◆ **About this exercise**
Determine how many lines in the listing contain the string "talk". Only that number goes in the answer.

▬▬▬

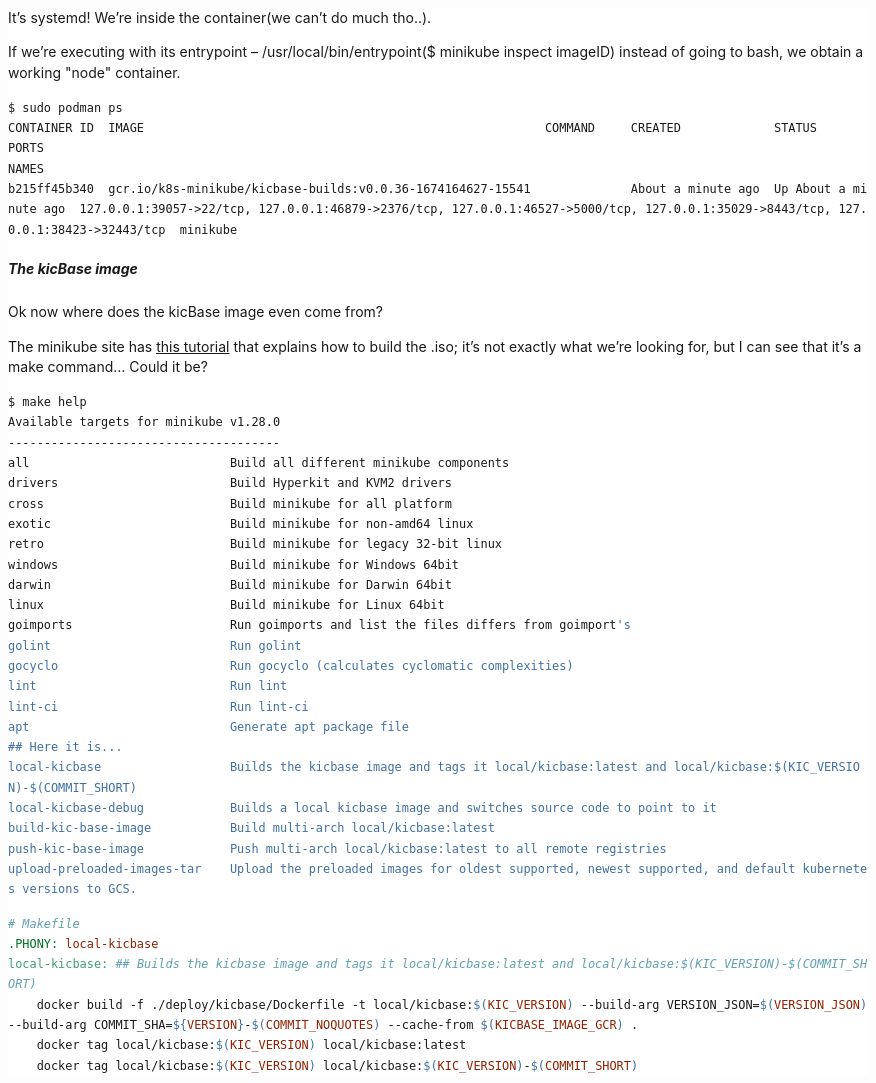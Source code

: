 It’s systemd! We’re inside the container(we can’t do much tho..).

If we’re executing with its entrypoint – /usr/local/bin/entrypoint($ minikube inspect imageID) instead of
going to bash, we obtain a working "node" container.
```
$ sudo podman ps 
CONTAINER ID  IMAGE                                                        COMMAND     CREATED             STATUS                 PORTS                                                                                                                                 NAMES
b215ff45b340  gcr.io/k8s-minikube/kicbase-builds:v0.0.36-1674164627-15541              About a minute ago  Up About a minute ago  127.0.0.1:39057->22/tcp, 127.0.0.1:46879->2376/tcp, 127.0.0.1:46527->5000/tcp, 127.0.0.1:35029->8443/tcp, 127.0.0.1:38423->32443/tcp  minikube
```
##### The kicBase image

Ok now where does the kicBase image even come from?

The minikube site has [this tutorial](https://minikube.sigs.k8s.io/docs/contrib/building/iso/)
that explains how to build the .iso; it’s not exactly what we’re looking for, but I can see that it’s a make command…
Could it be?

```bash
$ make help
Available targets for minikube v1.28.0
--------------------------------------
all                            Build all different minikube components
drivers                        Build Hyperkit and KVM2 drivers
cross                          Build minikube for all platform
exotic                         Build minikube for non-amd64 linux
retro                          Build minikube for legacy 32-bit linux
windows                        Build minikube for Windows 64bit
darwin                         Build minikube for Darwin 64bit
linux                          Build minikube for Linux 64bit
goimports                      Run goimports and list the files differs from goimport's
golint                         Run golint
gocyclo                        Run gocyclo (calculates cyclomatic complexities)
lint                           Run lint
lint-ci                        Run lint-ci
apt                            Generate apt package file
## Here it is...
local-kicbase                  Builds the kicbase image and tags it local/kicbase:latest and local/kicbase:$(KIC_VERSION)-$(COMMIT_SHORT)
local-kicbase-debug            Builds a local kicbase image and switches source code to point to it
build-kic-base-image           Build multi-arch local/kicbase:latest
push-kic-base-image            Push multi-arch local/kicbase:latest to all remote registries
upload-preloaded-images-tar    Upload the preloaded images for oldest supported, newest supported, and default kubernetes versions to GCS.
```

```Makefile
# Makefile
.PHONY: local-kicbase
local-kicbase: ## Builds the kicbase image and tags it local/kicbase:latest and local/kicbase:$(KIC_VERSION)-$(COMMIT_SHORT)
	docker build -f ./deploy/kicbase/Dockerfile -t local/kicbase:$(KIC_VERSION) --build-arg VERSION_JSON=$(VERSION_JSON) --build-arg COMMIT_SHA=${VERSION}-$(COMMIT_NOQUOTES) --cache-from $(KICBASE_IMAGE_GCR) .
	docker tag local/kicbase:$(KIC_VERSION) local/kicbase:latest
	docker tag local/kicbase:$(KIC_VERSION) local/kicbase:$(KIC_VERSION)-$(COMMIT_SHORT)
```
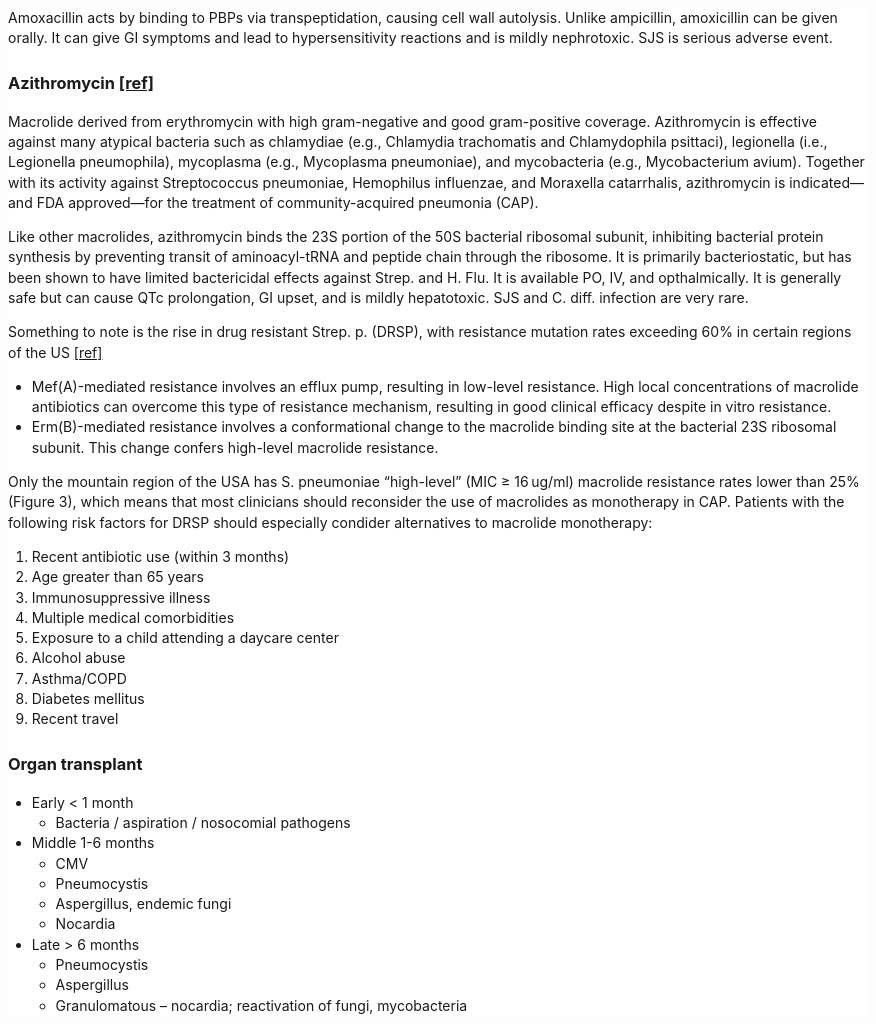 Amoxacillin acts by binding to PBPs via transpeptidation, causing cell wall autolysis. Unlike ampicillin, amoxicillin can be given orally. It can give GI symptoms and lead to hypersensitivity reactions and is mildly nephrotoxic. SJS is serious adverse event.

### Azithromycin [[ref]](https://www.ncbi.nlm.nih.gov/books/NBK557766/)

Macrolide derived from erythromycin with high gram-negative and good gram-positive coverage. Azithromycin is effective against many atypical bacteria such as chlamydiae (e.g., Chlamydia trachomatis and Chlamydophila psittaci), legionella (i.e., Legionella pneumophila), mycoplasma (e.g., Mycoplasma pneumoniae), and mycobacteria (e.g., Mycobacterium avium). Together with its activity against Streptococcus pneumoniae, Hemophilus influenzae, and Moraxella catarrhalis, azithromycin is indicated—and FDA approved—for the treatment of community-acquired pneumonia (CAP).

Like other macrolides, azithromycin binds the 23S portion of the 50S bacterial ribosomal subunit, inhibiting bacterial protein synthesis by preventing transit of aminoacyl-tRNA and peptide chain through the ribosome. It is primarily bacteriostatic, but has been shown to have limited bactericidal effects against Strep. and H. Flu. It is available PO, IV, and opthalmically. It is generally safe but can cause QTc prolongation, GI upset, and is mildly hepatotoxic. SJS and C. diff. infection are very rare. 

Something to note is the rise in drug resistant Strep. p. (DRSP), with resistance mutation rates exceeding 60% in certain regions of the US [[ref]](https://www.ncbi.nlm.nih.gov/pmc/articles/PMC5494078/) 
- Mef(A)-mediated resistance involves an efflux pump, resulting in low-level resistance. High local concentrations of macrolide antibiotics can overcome this type of resistance mechanism, resulting in good clinical efficacy despite in vitro resistance.
- Erm(B)-mediated resistance involves a conformational change to the macrolide binding site at the bacterial 23S ribosomal subunit. This change confers high-level macrolide resistance.

Only the mountain region of the USA has S. pneumoniae “high-level” (MIC ≥ 16 ug/ml) macrolide resistance rates lower than 25% (Figure 3), which means that most clinicians should reconsider the use of macrolides as monotherapy in CAP. Patients with the following risk factors for DRSP should especially condider alternatives to macrolide monotherapy:

1. Recent antibiotic use (within 3 months)
2. Age greater than 65 years
3. Immunosuppressive illness
4. Multiple medical comorbidities
5. Exposure to a child attending a daycare center
6. Alcohol abuse
7. Asthma/COPD
8. Diabetes mellitus
9. Recent travel

### Organ transplant

* Early < 1 month
    * Bacteria / aspiration / nosocomial pathogens
* Middle 1-6 months
    * CMV
    * Pneumocystis
    * Aspergillus, endemic fungi
    * Nocardia
* Late > 6 months
    * Pneumocystis
    * Aspergillus 
    * Granulomatous – nocardia; reactivation of fungi, mycobacteria
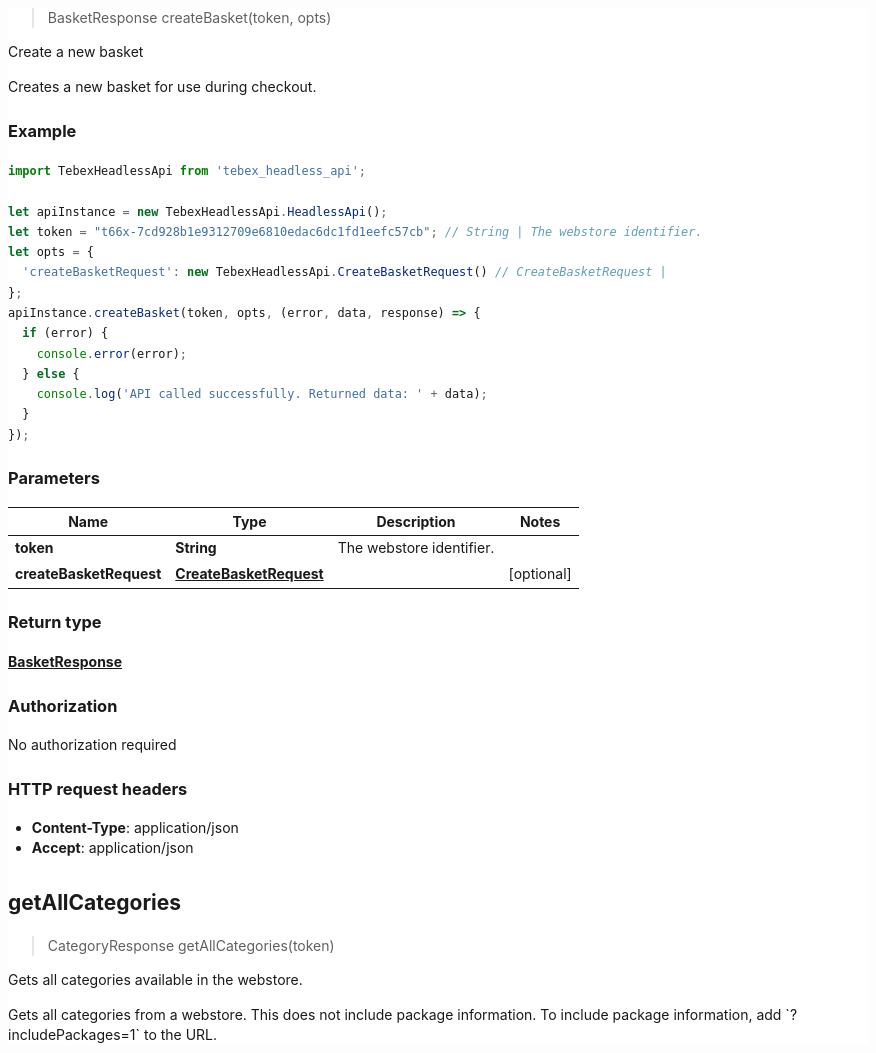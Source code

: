 > BasketResponse createBasket(token, opts)

Create a new basket

Creates a new basket for use during checkout.

### Example

```javascript
import TebexHeadlessApi from 'tebex_headless_api';

let apiInstance = new TebexHeadlessApi.HeadlessApi();
let token = "t66x-7cd928b1e9312709e6810edac6dc1fd1eefc57cb"; // String | The webstore identifier.
let opts = {
  'createBasketRequest': new TebexHeadlessApi.CreateBasketRequest() // CreateBasketRequest | 
};
apiInstance.createBasket(token, opts, (error, data, response) => {
  if (error) {
    console.error(error);
  } else {
    console.log('API called successfully. Returned data: ' + data);
  }
});
```

### Parameters


Name | Type | Description  | Notes
------------- | ------------- | ------------- | -------------
 **token** | **String**| The webstore identifier. | 
 **createBasketRequest** | [**CreateBasketRequest**](CreateBasketRequest.md)|  | [optional] 

### Return type

[**BasketResponse**](BasketResponse.md)

### Authorization

No authorization required

### HTTP request headers

- **Content-Type**: application/json
- **Accept**: application/json


## getAllCategories

> CategoryResponse getAllCategories(token)

Gets all categories available in the webstore.

Gets all categories from a webstore. This does not include package information. To include package information, add &#x60;?includePackages&#x3D;1&#x60; to the URL.
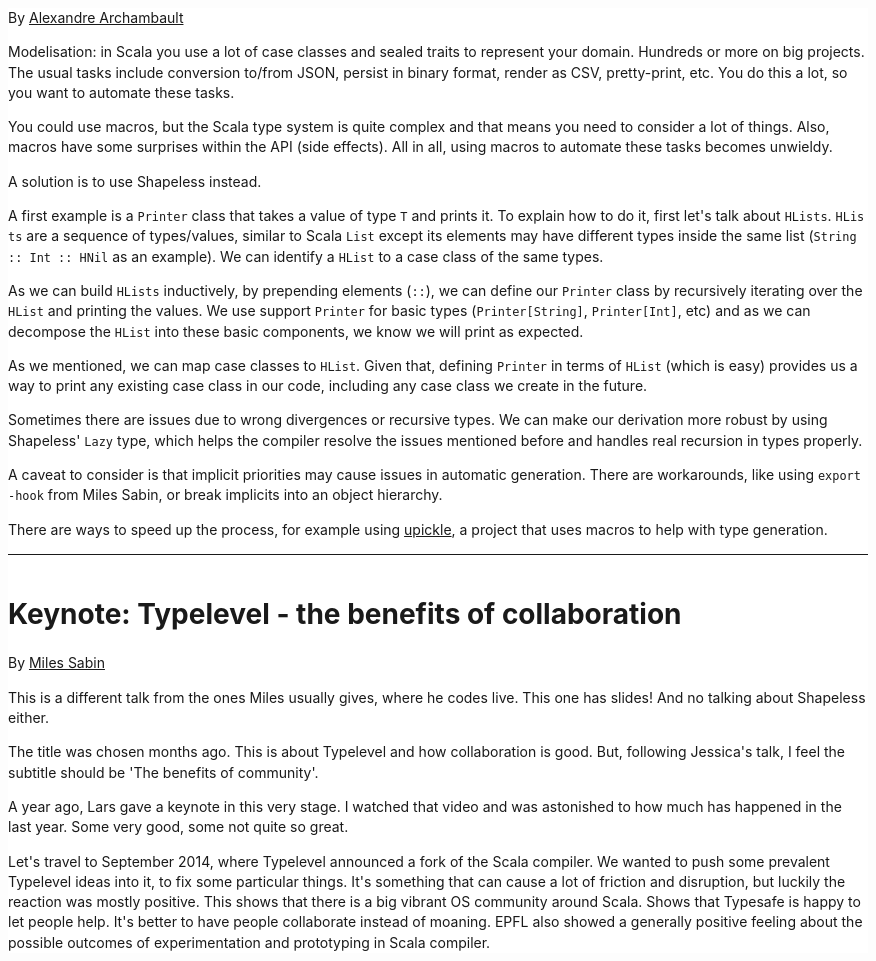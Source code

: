 By [Alexandre Archambault](https://twitter.com/alxarchambault)

Modelisation: in Scala you use a lot of case classes and sealed traits to represent your domain. Hundreds or more on big projects. The usual tasks include conversion to/from JSON, persist in binary format, render as CSV, pretty-print, etc. You do this a lot, so you want to automate these tasks.

You could use macros, but the Scala type system is quite complex and that means you need to consider a lot of things. Also, macros have some surprises within the API (side effects). All in all, using macros to automate these tasks becomes unwieldy.

A solution is to use Shapeless instead.

A first example is a `Printer` class that takes a value of type `T` and prints it. To explain how to do it, first let's talk about `HLists`. `HLists` are a sequence of types/values, similar to Scala `List` except its elements may have different types inside the same list (`String :: Int :: HNil` as an example). We can identify a `HList` to a case class of the same types.

As we can build `HLists` inductively, by prepending elements (`::`), we can define our `Printer` class by recursively iterating over the `HList` and printing the values. We use support `Printer` for basic types (`Printer[String]`, `Printer[Int]`, etc) and as we can decompose the `HList` into these basic components, we know we will print as expected.

As we mentioned, we can map case classes to `HList`. Given that, defining `Printer` in terms of `HList` (which is easy) provides us a way to print any existing case class in our code, including any case class we create in the future.

Sometimes there are issues due to wrong divergences or recursive types. We can make our derivation more robust by using Shapeless' `Lazy` type, which helps the compiler resolve the issues mentioned before and handles real recursion in types properly.

A caveat to consider is that implicit priorities may cause issues in automatic generation. There are workarounds, like using `export-hook` from Miles Sabin, or break implicits into an object hierarchy.

There are ways to speed up the process, for example using [upickle](https://github.com/lihaoyi/upickle-pprint), a project that uses macros to help with type generation.

***

# Keynote: Typelevel - the benefits of collaboration

By [Miles Sabin](https://twitter.com/milessabin)

This is a different talk from the ones Miles usually gives, where he codes live. This one has slides! And no talking about Shapeless either.

The title was chosen months ago. This is about Typelevel and how collaboration is good. But, following Jessica's talk, I feel the subtitle should be 'The benefits of community'.

A year ago, Lars gave a keynote in this very stage. I watched that video and was astonished to how much has happened in the last year. Some very good, some not quite so great.

Let's travel to September 2014, where Typelevel announced a fork of the Scala compiler. We wanted to push some prevalent Typelevel ideas into it, to fix some particular things. It's something that can cause a lot of friction and disruption, but luckily the reaction was mostly positive. This shows that there is a big vibrant OS community around Scala. Shows that Typesafe is happy to let people help. It's better to have people collaborate instead of moaning. EPFL also showed a generally positive feeling about the possible outcomes of experimentation and prototyping in Scala compiler.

▬▬▬

◆ **Answer to this exercise**
3